■ **Stored data**:
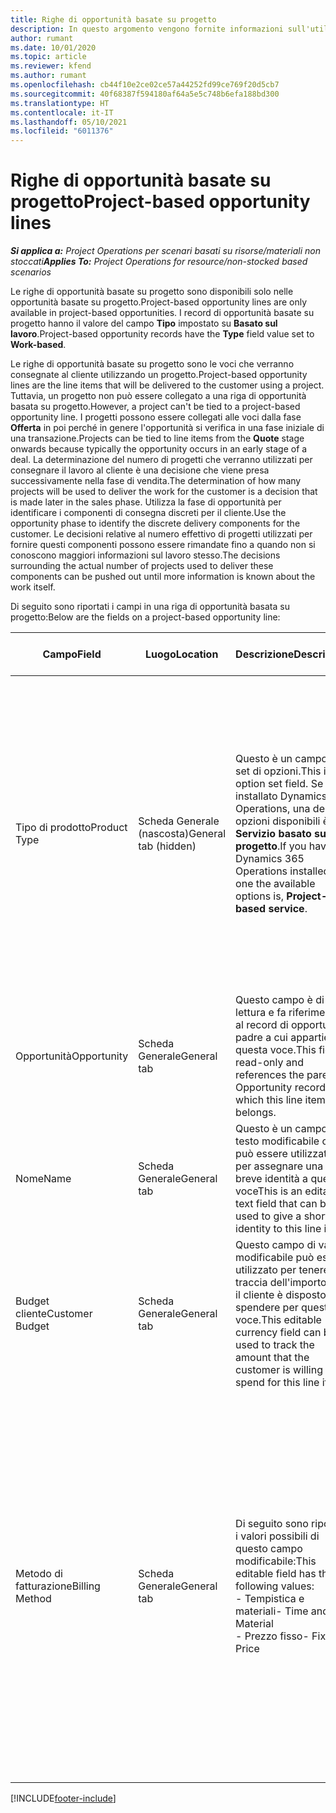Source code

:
 ```yaml
---
title: Righe di opportunità basate su progetto
description: In questo argomento vengono fornite informazioni sull'utilizzo delle righe di opportunità basate su progetto.
author: rumant
ms.date: 10/01/2020
ms.topic: article
ms.reviewer: kfend
ms.author: rumant
ms.openlocfilehash: cb44f10e2ce02ce57a44252fd99ce769f20d5cb7
ms.sourcegitcommit: 40f68387f594180af64a5e5c748b6efa188bd300
ms.translationtype: HT
ms.contentlocale: it-IT
ms.lasthandoff: 05/10/2021
ms.locfileid: "6011376"
---
```

# <a name="project-based-opportunity-lines"></a><span data-ttu-id="c724a-103">Righe di opportunità basate su progetto</span><span class="sxs-lookup"><span data-stu-id="c724a-103">Project-based opportunity lines</span></span>

<span data-ttu-id="c724a-104">_**Si applica a:** Project Operations per scenari basati su risorse/materiali non stoccati_</span><span class="sxs-lookup"><span data-stu-id="c724a-104">_**Applies To:** Project Operations for resource/non-stocked based scenarios_</span></span>


<span data-ttu-id="c724a-105">Le righe di opportunità basate su progetto sono disponibili solo nelle opportunità basate su progetto.</span><span class="sxs-lookup"><span data-stu-id="c724a-105">Project-based opportunity lines are only available in project-based opportunities.</span></span> <span data-ttu-id="c724a-106">I record di opportunità basate su progetto hanno il valore del campo **Tipo** impostato su **Basato sul lavoro**.</span><span class="sxs-lookup"><span data-stu-id="c724a-106">Project-based opportunity records have the **Type** field value set to **Work-based**.</span></span>

<span data-ttu-id="c724a-107">Le righe di opportunità basate su progetto sono le voci che verranno consegnate al cliente utilizzando un progetto.</span><span class="sxs-lookup"><span data-stu-id="c724a-107">Project-based opportunity lines are the line items that will be delivered to the customer using a project.</span></span> <span data-ttu-id="c724a-108">Tuttavia, un progetto non può essere collegato a una riga di opportunità basata su progetto.</span><span class="sxs-lookup"><span data-stu-id="c724a-108">However, a project can't be tied to a project-based opportunity line.</span></span> <span data-ttu-id="c724a-109">I progetti possono essere collegati alle voci dalla fase **Offerta** in poi perché in genere l'opportunità si verifica in una fase iniziale di una transazione.</span><span class="sxs-lookup"><span data-stu-id="c724a-109">Projects can be tied to line items from the **Quote** stage onwards because typically the opportunity occurs in an early stage of a deal.</span></span> <span data-ttu-id="c724a-110">La determinazione del numero di progetti che verranno utilizzati per consegnare il lavoro al cliente è una decisione che viene presa successivamente nella fase di vendita.</span><span class="sxs-lookup"><span data-stu-id="c724a-110">The determination of how many projects will be used to deliver the work for the customer is a decision that is made later in the sales phase.</span></span> <span data-ttu-id="c724a-111">Utilizza la fase di opportunità per identificare i componenti di consegna discreti per il cliente.</span><span class="sxs-lookup"><span data-stu-id="c724a-111">Use the opportunity phase to identify the discrete delivery components for the customer.</span></span> <span data-ttu-id="c724a-112">Le decisioni relative al numero effettivo di progetti utilizzati per fornire questi componenti possono essere rimandate fino a quando non si conoscono maggiori informazioni sul lavoro stesso.</span><span class="sxs-lookup"><span data-stu-id="c724a-112">The decisions surrounding the actual number of projects used to deliver these components can be pushed out until more information is known about the work itself.</span></span>

<span data-ttu-id="c724a-113">Di seguito sono riportati i campi in una riga di opportunità basata su progetto:</span><span class="sxs-lookup"><span data-stu-id="c724a-113">Below are the fields on a project-based opportunity line:</span></span>

| <span data-ttu-id="c724a-114">**Campo**</span><span class="sxs-lookup"><span data-stu-id="c724a-114">**Field**</span></span> | <span data-ttu-id="c724a-115">**Luogo**</span><span class="sxs-lookup"><span data-stu-id="c724a-115">**Location**</span></span> | <span data-ttu-id="c724a-116">**Descrizione**</span><span class="sxs-lookup"><span data-stu-id="c724a-116">**Description**</span></span> | <span data-ttu-id="c724a-117">**Impatto downstream**</span><span class="sxs-lookup"><span data-stu-id="c724a-117">**Downstream impact**</span></span> |
| --- | --- | --- | --- |
| <span data-ttu-id="c724a-118">Tipo di prodotto</span><span class="sxs-lookup"><span data-stu-id="c724a-118">Product Type</span></span> | <span data-ttu-id="c724a-119">Scheda Generale (nascosta)</span><span class="sxs-lookup"><span data-stu-id="c724a-119">General tab (hidden)</span></span> | <span data-ttu-id="c724a-120">Questo è un campo di set di opzioni.</span><span class="sxs-lookup"><span data-stu-id="c724a-120">This is an option set field.</span></span> <span data-ttu-id="c724a-121">Se è installato Dynamics 365 Operations, una delle opzioni disponibili è **Servizio basato sul progetto**.</span><span class="sxs-lookup"><span data-stu-id="c724a-121">If you have Dynamics 365 Operations installed, one the available options is, **Project-based service**.</span></span>  | <span data-ttu-id="c724a-122">Il valore di questo campo è impostato su **Servizio basato sul progetto** quando si crea la riga di opportunità basata su progetto dalla griglia delle righe basate su progetto nell'opportunità.</span><span class="sxs-lookup"><span data-stu-id="c724a-122">The value of this field is set to **Project-based service** when you create the project-based opportunity line from the project-based lines grid on the Opportunity.</span></span> <br> <span data-ttu-id="c724a-123">Se modifichi o sostituisci questo valore, la funzionalità del progetto non sarà abilitata sulle voci basate su progetto.</span><span class="sxs-lookup"><span data-stu-id="c724a-123">If you change or override this value, the project functionality won't be enabled on your project-based line items.</span></span> |
| <span data-ttu-id="c724a-124">Opportunità</span><span class="sxs-lookup"><span data-stu-id="c724a-124">Opportunity</span></span> | <span data-ttu-id="c724a-125">Scheda Generale</span><span class="sxs-lookup"><span data-stu-id="c724a-125">General tab</span></span> | <span data-ttu-id="c724a-126">Questo campo è di sola lettura e fa riferimento al record di opportunità padre a cui appartiene questa voce.</span><span class="sxs-lookup"><span data-stu-id="c724a-126">This field is read-only and references the parent Opportunity record to which this line item belongs.</span></span> | <span data-ttu-id="c724a-127">Non vi è alcun impatto downstream di questo campo.</span><span class="sxs-lookup"><span data-stu-id="c724a-127">There is no downstream impact of this field.</span></span> |
| <span data-ttu-id="c724a-128">Nome</span><span class="sxs-lookup"><span data-stu-id="c724a-128">Name</span></span> | <span data-ttu-id="c724a-129">Scheda Generale</span><span class="sxs-lookup"><span data-stu-id="c724a-129">General tab</span></span> | <span data-ttu-id="c724a-130">Questo è un campo di testo modificabile che può essere utilizzato per assegnare una breve identità a questa voce</span><span class="sxs-lookup"><span data-stu-id="c724a-130">This is an editable text field that can be used to give a short identity to this line item</span></span> | <span data-ttu-id="c724a-131">Questo valore viene riportato nella riga dell'offerta quando si crea un'offerta da questa opportunità</span><span class="sxs-lookup"><span data-stu-id="c724a-131">This value is carried over to the quote line when you create a quote from this opportunity</span></span> |
| <span data-ttu-id="c724a-132">Budget cliente</span><span class="sxs-lookup"><span data-stu-id="c724a-132">Customer Budget</span></span> | <span data-ttu-id="c724a-133">Scheda Generale</span><span class="sxs-lookup"><span data-stu-id="c724a-133">General tab</span></span> | <span data-ttu-id="c724a-134">Questo campo di valuta modificabile può essere utilizzato per tenere traccia dell'importo che il cliente è disposto a spendere per questa voce.</span><span class="sxs-lookup"><span data-stu-id="c724a-134">This editable currency field can be used to track the amount that the customer is willing to spend for this line item.</span></span> | <span data-ttu-id="c724a-135">Questo valore viene riportato nel campo corrispondente della riga dell'offerta quando si crea un'offerta da questa opportunità</span><span class="sxs-lookup"><span data-stu-id="c724a-135">This value is carried over to the corresponding field on the quote line when you create a quote from this opportunity</span></span> |
| <span data-ttu-id="c724a-136">Metodo di fatturazione</span><span class="sxs-lookup"><span data-stu-id="c724a-136">Billing Method</span></span> | <span data-ttu-id="c724a-137">Scheda Generale</span><span class="sxs-lookup"><span data-stu-id="c724a-137">General tab</span></span> | <span data-ttu-id="c724a-138">Di seguito sono riportati i valori possibili di questo campo modificabile:</span><span class="sxs-lookup"><span data-stu-id="c724a-138">This editable field has the following values:</span></span></br><span data-ttu-id="c724a-139">- Tempistica e materiali</span><span class="sxs-lookup"><span data-stu-id="c724a-139">- Time and Material</span></span></br><span data-ttu-id="c724a-140">- Prezzo fisso</span><span class="sxs-lookup"><span data-stu-id="c724a-140">- Fixed Price</span></span> | <span data-ttu-id="c724a-141">Questo valore viene riportato nel campo corrispondente della riga dell'offerta quando si crea un'offerta da questa opportunità.</span><span class="sxs-lookup"><span data-stu-id="c724a-141">This value is carried over to the corresponding field on the quote line when you create a quote from this opportunity.</span></span> <span data-ttu-id="c724a-142">Dopo aver creato la riga dell'offerta, il campo è bloccato e non può essere modificato.</span><span class="sxs-lookup"><span data-stu-id="c724a-142">After the quote line is created, the field is locked and can't be changed.</span></span> <span data-ttu-id="c724a-143">Assegna un valore a questo campo nel modo più accurato possibile.</span><span class="sxs-lookup"><span data-stu-id="c724a-143">Assign this field value as accurately as possible.</span></span> <span data-ttu-id="c724a-144">Se è necessario modificare il valore di questo campo nella riga dell'offerta, elimina e ricrea la riga dell'offerta.</span><span class="sxs-lookup"><span data-stu-id="c724a-144">If you need to change the value of this field on the quote line, delete and re-create the quote line.</span></span> |


[!INCLUDE[footer-include](../includes/footer-banner.md)]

■ **Work required**: Copy out each line in the listing that has the word "record".

■ **Task result**:
<span data-ttu-id="c724a-105">Le righe di opportunità basate su progetto sono disponibili solo nelle opportunità basate su progetto.</span><span class="sxs-lookup"><span data-stu-id="c724a-105">Project-based opportunity lines are only available in project-based opportunities.</span></span> <span data-ttu-id="c724a-106">I record di opportunità basate su progetto hanno il valore del campo **Tipo** impostato su **Basato sul lavoro**.</span><span class="sxs-lookup"><span data-stu-id="c724a-106">Project-based opportunity records have the **Type** field value set to **Work-based**.</span></span>
| <span data-ttu-id="c724a-124">Opportunità</span><span class="sxs-lookup"><span data-stu-id="c724a-124">Opportunity</span></span> | <span data-ttu-id="c724a-125">Scheda Generale</span><span class="sxs-lookup"><span data-stu-id="c724a-125">General tab</span></span> | <span data-ttu-id="c724a-126">Questo campo è di sola lettura e fa riferimento al record di opportunità padre a cui appartiene questa voce.</span><span class="sxs-lookup"><span data-stu-id="c724a-126">This field is read-only and references the parent Opportunity record to which this line item belongs.</span></span> | <span data-ttu-id="c724a-127">Non vi è alcun impatto downstream di questo campo.</span><span class="sxs-lookup"><span data-stu-id="c724a-127">There is no downstream impact of this field.</span></span> |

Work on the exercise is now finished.